Page 1: Executive Summary and Introduction|
|The purpose of this experiment was to test a hypothesis that sites built in Flash are less usable than similar sites built in HTML. Luckily for me, Tiffany.com has gone through the trouble of making an "enhanced" version of their site in Flash that is a close copy of the HTML version. If you don't have the time to read through all the boring details, here's a quick summary: The Flash version of Tiffany.com scored lower than the HTML version of Tiffany.com in every objective measure, and was rated inferior by testers in 11 out of 12 subjective criteria. This was Reagan vs. Mondale, LA cops vs. Rodney King, rock vs. scissors.
You're probably asking yourself, "This test is obviously biased. This guy wrote an article called 'Flash is Evil.' Gimme a break." You'd be right, I am biased against Flash, especially when it's used to build e-commerce sites like Tiffany.com. However, in an effort to somewhat diminish that criticism, I had a neutral, objective third party observe one of the testing sessions. I encourage you to read my post-test interview with him in Appendix A Interview with Bob LinDell.
Because the test was conducted after work with a promise of only hors d'oeuvres and a can of Coke (read: no cash payment), I was only able to talk eight co-workers into performing the test. Hence, there were not enough testers to create a control group. I had four people test the HTML site and four people test the Flash site. None of the testers were told that the test was a Flash vs. HTML test; they were simply presented with a site and asked to complete a test.
Borrowing heavily from User Interface Engineering's web site testing methodology, I created four questions: (i.) a simple fact question, (ii.) a judgement question, (iii.) a comparison of fact question, and (iv.) a comparison of judgement question.
In order to create some sort of quantitative measure comparing both sites, the simple fact question and the comparison of fact question were timed, and testers told this before the questions were asked. For the judgement question and the comparison of judgement questions, I asked the testers to think out loud as they tried to answer the questions.
Finally, because we were testing an e-commerce site, I created an e-commerce-related task (adding items to a shopping cart) that also was timed.
The Post-Test Survey
After the testers answered the questions and completed the task, I left them with a post-test survey. The survey also borrows from UIE's testing methods. It asks testers to rate the site on 12 different criteria between 1 (very unsatisfied) and 5 (very satisfied). This is the most interesting part of this study, so don't leave until you've read the survey questions and results in the Detailed Test Results section of this report.
This was an informal test conducted after work with co-workers I know to varying degrees.
There were only eight testers; four tested the Flash site and four tested the HTML site.
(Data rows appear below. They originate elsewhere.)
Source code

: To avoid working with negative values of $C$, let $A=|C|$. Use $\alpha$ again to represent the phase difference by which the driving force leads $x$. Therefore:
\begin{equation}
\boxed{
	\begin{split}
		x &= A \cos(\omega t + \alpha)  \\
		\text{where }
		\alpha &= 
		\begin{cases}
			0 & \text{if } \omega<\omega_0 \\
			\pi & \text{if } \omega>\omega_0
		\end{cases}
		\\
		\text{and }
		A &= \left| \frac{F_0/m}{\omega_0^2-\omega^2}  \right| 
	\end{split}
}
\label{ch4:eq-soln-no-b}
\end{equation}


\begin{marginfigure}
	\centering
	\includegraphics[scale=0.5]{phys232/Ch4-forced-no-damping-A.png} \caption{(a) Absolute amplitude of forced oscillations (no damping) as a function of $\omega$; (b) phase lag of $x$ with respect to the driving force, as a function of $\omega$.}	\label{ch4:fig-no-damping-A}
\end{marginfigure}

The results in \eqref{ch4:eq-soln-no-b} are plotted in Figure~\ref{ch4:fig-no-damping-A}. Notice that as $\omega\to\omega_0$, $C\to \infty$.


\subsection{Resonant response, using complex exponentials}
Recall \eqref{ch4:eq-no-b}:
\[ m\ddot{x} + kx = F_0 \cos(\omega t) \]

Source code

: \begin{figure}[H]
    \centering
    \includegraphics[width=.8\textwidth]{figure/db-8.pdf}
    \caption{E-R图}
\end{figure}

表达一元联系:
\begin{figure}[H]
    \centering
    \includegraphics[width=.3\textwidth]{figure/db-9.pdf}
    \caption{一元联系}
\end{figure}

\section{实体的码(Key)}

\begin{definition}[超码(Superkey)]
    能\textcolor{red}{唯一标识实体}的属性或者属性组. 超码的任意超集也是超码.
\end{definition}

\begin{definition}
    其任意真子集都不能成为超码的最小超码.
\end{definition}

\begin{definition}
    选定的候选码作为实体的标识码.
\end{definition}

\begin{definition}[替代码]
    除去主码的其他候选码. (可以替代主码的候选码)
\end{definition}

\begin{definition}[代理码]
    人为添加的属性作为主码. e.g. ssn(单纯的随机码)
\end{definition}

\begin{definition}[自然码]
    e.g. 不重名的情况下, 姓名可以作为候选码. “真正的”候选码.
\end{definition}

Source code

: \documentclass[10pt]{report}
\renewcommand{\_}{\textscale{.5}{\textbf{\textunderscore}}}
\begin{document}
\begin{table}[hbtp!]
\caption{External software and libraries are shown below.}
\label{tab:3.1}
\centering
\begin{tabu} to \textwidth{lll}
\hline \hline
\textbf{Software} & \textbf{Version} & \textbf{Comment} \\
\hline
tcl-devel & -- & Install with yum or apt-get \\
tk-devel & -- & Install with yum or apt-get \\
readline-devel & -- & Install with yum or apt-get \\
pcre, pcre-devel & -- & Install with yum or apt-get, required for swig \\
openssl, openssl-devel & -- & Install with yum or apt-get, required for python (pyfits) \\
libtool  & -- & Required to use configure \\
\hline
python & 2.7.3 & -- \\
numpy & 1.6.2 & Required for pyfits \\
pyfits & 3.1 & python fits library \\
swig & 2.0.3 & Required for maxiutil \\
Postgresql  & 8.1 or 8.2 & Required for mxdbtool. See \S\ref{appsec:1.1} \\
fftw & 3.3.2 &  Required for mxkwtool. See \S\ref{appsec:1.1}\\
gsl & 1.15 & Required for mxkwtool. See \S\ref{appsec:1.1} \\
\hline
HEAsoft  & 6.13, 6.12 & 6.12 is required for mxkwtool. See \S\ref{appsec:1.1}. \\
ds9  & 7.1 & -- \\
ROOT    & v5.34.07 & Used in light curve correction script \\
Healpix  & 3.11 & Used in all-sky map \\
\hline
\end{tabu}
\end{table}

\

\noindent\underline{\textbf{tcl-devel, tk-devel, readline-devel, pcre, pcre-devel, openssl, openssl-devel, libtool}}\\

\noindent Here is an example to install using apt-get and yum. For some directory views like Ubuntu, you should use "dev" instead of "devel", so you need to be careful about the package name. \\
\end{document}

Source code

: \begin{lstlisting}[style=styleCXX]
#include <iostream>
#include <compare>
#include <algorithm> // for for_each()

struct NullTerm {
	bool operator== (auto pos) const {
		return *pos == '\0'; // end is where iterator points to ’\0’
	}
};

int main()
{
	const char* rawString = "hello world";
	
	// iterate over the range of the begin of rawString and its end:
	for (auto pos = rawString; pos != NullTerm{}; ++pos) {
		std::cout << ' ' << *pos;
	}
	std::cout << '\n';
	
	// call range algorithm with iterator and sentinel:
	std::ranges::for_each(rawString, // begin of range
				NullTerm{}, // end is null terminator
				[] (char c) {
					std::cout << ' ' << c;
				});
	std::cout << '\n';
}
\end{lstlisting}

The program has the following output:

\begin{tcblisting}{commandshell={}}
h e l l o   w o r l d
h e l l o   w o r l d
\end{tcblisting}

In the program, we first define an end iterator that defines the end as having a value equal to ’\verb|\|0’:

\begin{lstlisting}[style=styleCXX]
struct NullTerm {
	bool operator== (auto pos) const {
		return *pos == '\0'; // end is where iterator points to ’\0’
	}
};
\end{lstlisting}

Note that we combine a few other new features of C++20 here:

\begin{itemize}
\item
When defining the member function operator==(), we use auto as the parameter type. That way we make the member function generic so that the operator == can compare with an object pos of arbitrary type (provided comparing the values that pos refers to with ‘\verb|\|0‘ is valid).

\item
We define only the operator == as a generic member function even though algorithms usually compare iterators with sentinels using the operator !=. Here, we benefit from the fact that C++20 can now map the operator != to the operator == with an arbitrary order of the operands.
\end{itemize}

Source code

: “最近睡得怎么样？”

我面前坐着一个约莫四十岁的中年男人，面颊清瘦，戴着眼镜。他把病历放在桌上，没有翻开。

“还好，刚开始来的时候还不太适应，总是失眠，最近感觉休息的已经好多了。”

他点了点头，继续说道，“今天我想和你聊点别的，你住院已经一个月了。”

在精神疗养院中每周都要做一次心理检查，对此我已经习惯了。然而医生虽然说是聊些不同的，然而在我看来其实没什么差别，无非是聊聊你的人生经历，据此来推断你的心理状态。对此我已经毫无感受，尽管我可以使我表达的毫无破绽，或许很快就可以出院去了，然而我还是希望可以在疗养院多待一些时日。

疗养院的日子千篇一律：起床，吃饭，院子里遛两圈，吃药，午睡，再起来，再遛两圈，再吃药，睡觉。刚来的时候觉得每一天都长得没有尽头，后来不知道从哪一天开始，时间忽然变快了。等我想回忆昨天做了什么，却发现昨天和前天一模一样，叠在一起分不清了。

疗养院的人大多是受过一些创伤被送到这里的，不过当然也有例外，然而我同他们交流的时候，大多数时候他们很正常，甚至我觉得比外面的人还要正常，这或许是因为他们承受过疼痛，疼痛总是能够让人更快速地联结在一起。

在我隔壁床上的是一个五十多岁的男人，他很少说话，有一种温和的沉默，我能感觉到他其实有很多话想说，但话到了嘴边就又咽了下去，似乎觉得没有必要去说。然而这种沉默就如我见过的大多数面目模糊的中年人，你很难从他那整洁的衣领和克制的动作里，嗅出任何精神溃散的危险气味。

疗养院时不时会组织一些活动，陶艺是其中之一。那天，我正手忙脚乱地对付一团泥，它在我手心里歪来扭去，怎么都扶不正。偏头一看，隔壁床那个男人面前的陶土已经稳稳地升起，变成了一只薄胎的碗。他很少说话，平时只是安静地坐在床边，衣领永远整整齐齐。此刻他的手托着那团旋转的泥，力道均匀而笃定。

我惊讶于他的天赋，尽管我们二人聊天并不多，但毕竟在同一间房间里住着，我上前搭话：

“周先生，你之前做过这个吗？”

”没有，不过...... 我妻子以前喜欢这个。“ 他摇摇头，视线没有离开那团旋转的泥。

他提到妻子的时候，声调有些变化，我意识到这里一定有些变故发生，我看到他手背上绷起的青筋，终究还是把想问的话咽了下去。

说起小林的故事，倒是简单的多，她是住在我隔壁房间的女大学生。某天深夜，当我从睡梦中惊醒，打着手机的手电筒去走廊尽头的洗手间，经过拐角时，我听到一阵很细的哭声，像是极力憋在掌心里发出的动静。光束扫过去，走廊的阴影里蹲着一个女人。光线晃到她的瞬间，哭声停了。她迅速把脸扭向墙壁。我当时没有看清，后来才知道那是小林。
It is possible that the four testers who tested the Flash site are all less web-savvy than the four who tested the HTML site. They might all be less intelligent. They might subjectively grade things lower than those in the HTML group. They might have all just been having a bad day.
The Flash version of Tiffany.com and the HTML version of Tiffany.com are very close, but aren't exactly the same design. It is possible that the slight differences between the designs were the cause of the lopsided test results, and not the fact that one site was done in Flash and the other done in HTML.